» RECORDS FOR THE EXERCISE:

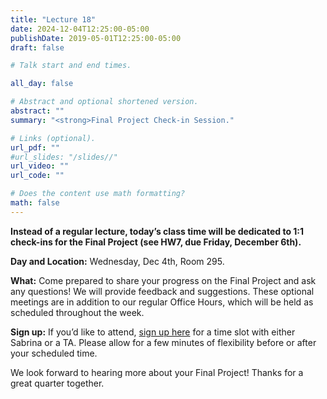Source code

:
 ```yaml
---
title: "Lecture 18"
date: 2024-12-04T12:25:00-05:00
publishDate: 2019-05-01T12:25:00-05:00
draft: false

# Talk start and end times.

all_day: false

# Abstract and optional shortened version.
abstract: ""
summary: "<strong>Final Project Check-in Session."

# Links (optional).
url_pdf: ""
#url_slides: "/slides//"
url_video: ""
url_code: ""

# Does the content use math formatting?
math: false
---
```




**Instead of a regular lecture, today’s class time will be dedicated to 1:1 check-ins for the Final Project (see HW7, due Friday, December 6th).**

**Day and Location:** Wednesday, Dec 4th, Room 295. 

**What:** Come prepared to share your progress on the Final Project and ask any questions! We will provide feedback and suggestions. These optional meetings are in addition to our regular Office Hours, which will be held as scheduled throughout the week.

**Sign up:** If you’d like to attend, [sign up here](https://docs.google.com/spreadsheets/d/1Zd61zadfSHJ1pHiqIuIiB2Eo3Oa_f_Yyvuk1JCtvFeU/edit?usp=sharing) for a time slot with either Sabrina or a TA. Please allow for a few minutes of flexibility before or after your scheduled time.

We look forward to hearing more about your Final Project! Thanks for a great quarter together.

<!--
## Overview

## Before class


## Readings


## Class materials
-->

» WHAT TO DO: How many lines in the entries above include the string "optional"? Answer with the number only.

» ANSWER TO THE PROBLEM: 3